Hello everyone I’m going to need to write a letter for a wavier I’m applying for the Army. 6 years ago when I was 22, I’m 28 now I went to basic training acted immature, was unmotivated and had one bad attitude. Since than I have realized what I did was wrong and over the last six years I earned my two year degree, my four year degree and have gotten 3 letters of reference over the last few years on my behalf.
Now in this letter I need to explain what happened exactly and how I have bettered myself. What format or how should I word this exactly? Basically I’m trying to organize my thoughts. Any advice would be appreciated. Thanks
BTW if it matters I didn’t break any law, I didn’t go awol, do drugs, assault anyone. I didn’t get any article 15’s and i went in as an E-3 and left as an E-3 so I was never reduced in rank.
The format itself doesn’t matter too much. Pick a professional letter format and use it. Within that format I recommend trying to structure and speak in a way that will be close to the Army Writing style and mirror what the relevant approval authority would regularly see within Army memorandums. Feed them information the way they are used to seeing it if you want them to fully consider it.
Use the simplest language that conveys your meaning.
Strive for concise and clear.
Pre-writing homework. You should have been repeatedly exposed to the Army Values before your discharge. Go look them up now and read the Army’s description of each (not just the one or two word label for the value). Think about your previous failings and the corrections you’ve made in terms of them before you start writing. I can think of a couple plausible hooks based just on your OP. Don’t force using the words if you don’t feel/believe it though. Integrity is, after all, one of those values.
How I’d structure the presentation of your request:
-Purpose “paragraph.” State the bottom line of what you want concisely. If you can’t do it in once sentence for this issue, you probably need to try again. Hint - you don’t want them to consider your waiver request, you want approval.
A “How 22 yr old me fucked up” paragraph. The issue is a matter of record so there’s no point evading. This is where you specify how it happened. In your OP here you only mention your personal responsibility. That’s good. If there’s some outside factor you need to mention it better be in terms of a extra challenge that you failed to overcome. This might be a good place to slip in a sentence summarizing the issues then in terms of how you failed to live a specific Army Value.
Why you aren’t that 22 yr old anymore. Reference how you are different now than then with as much proof as you can. Proof may be an accomplishment or a characteristic mentioned in a reference letter. You don’t have to quote the whole reference letter since you can send it along. There should be a strong and explicit correlation between the personal failings in paragraph 2 and the changes made since then mentioned in this paragraph. If you cite three issues and only show growth in two that would raise a question in my mind about the third if I was the approval authority. You don’t have to be perfect. They wouldn’t buy that anyway.
Restate your purpose in other words including why they should support it. The argument about why should be above. This is a summary. If you can’t keep this entire paragraph to 2-3 sentences you are likely failing to be clear and concise.
If you want to drop the your proposed text to me I’d be glad to take a look. I won’t significantly alter your argument for a waiver. The hard part about making a case for a second chance is on you.
The military is in process of downsizing. A lot of career people- well-regarded, experienced, knowledgeable in their field, etc- are being bumped out through no fault of their own, and often to their dismay. Think about trying to convey why the Army should take a chance on a fuckup when they can’t hang on people they know they can count on.
How did you go in as an E-3? you must have had most of your four-year degree already.

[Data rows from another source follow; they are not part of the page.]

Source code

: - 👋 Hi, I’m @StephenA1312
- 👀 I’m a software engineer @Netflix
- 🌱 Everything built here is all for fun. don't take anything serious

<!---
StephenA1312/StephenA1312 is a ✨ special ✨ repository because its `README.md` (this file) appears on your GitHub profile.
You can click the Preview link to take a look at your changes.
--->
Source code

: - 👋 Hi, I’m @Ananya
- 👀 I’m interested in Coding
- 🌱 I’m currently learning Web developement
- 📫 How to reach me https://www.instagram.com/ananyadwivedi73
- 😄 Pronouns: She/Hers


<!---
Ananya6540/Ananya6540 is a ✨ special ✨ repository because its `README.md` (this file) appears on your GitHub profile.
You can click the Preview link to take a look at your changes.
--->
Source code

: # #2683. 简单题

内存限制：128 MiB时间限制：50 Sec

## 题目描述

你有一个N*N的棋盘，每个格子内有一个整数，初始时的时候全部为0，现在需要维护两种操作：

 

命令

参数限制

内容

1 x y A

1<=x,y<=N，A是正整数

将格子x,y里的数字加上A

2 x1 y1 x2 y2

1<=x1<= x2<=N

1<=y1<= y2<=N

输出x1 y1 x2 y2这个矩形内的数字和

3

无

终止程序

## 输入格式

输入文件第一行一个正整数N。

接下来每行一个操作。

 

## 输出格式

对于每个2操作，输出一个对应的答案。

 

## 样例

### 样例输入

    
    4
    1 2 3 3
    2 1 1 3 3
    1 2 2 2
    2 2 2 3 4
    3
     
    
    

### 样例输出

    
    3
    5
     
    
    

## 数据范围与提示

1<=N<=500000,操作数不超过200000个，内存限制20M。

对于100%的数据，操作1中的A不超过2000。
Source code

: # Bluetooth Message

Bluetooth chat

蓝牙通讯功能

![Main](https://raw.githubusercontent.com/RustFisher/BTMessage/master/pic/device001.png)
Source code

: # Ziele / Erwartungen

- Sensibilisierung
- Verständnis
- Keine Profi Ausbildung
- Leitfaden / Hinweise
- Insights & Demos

Did you finish basic and actually get a less-than-honorable discharge, or did you not even finish basic? I was in the National Guard for eight years, and I remember the people who wanted out of basic. I can’t imagine any of them changing their minds six years later. Emphasize that in finishing college, you learned how to complete tasks, and that you learned that sometimes you aren’t going to love every detail about something, but you have to keep focused on the bigger goal that you do want, and realize that the entire thing is a package deal, the parts you like and the parts you don’t. In other words, my memory of the people who left basic is that they couldn’t hack getting up at 4:30 every day, and doing PT, and marching everywhere. They were OK with some of the fun aspects of basic-- the adventurous parts, like obstacle courses, but all the standing around waiting had them complaining, as though they hadn’t volunteered to be there. I remember similar people in college, who didn’t finish their degrees, because they couldn’t understand why a liberal arts degree meant literature courses AND science courses, AND a foreign language, and soforth-- whine I’m majoring in biology, why do I have to take a writing class whine.
If you had a problem like that, you could draw the parallel between finishing college, and show that you have learned how to buckle down and follow the course of study to its conclusion, so you can do so in basic as well.
Now, maybe you had some other problem-- maybe it had to do with getting along with people. But surely you can figure out how to use the successful completion of college, or your work history since then to show how you have changed, and this won’t be a problem again.
You should probably also point out that this time, you know exactly what you are getting yourself into, and are still sure its what you want.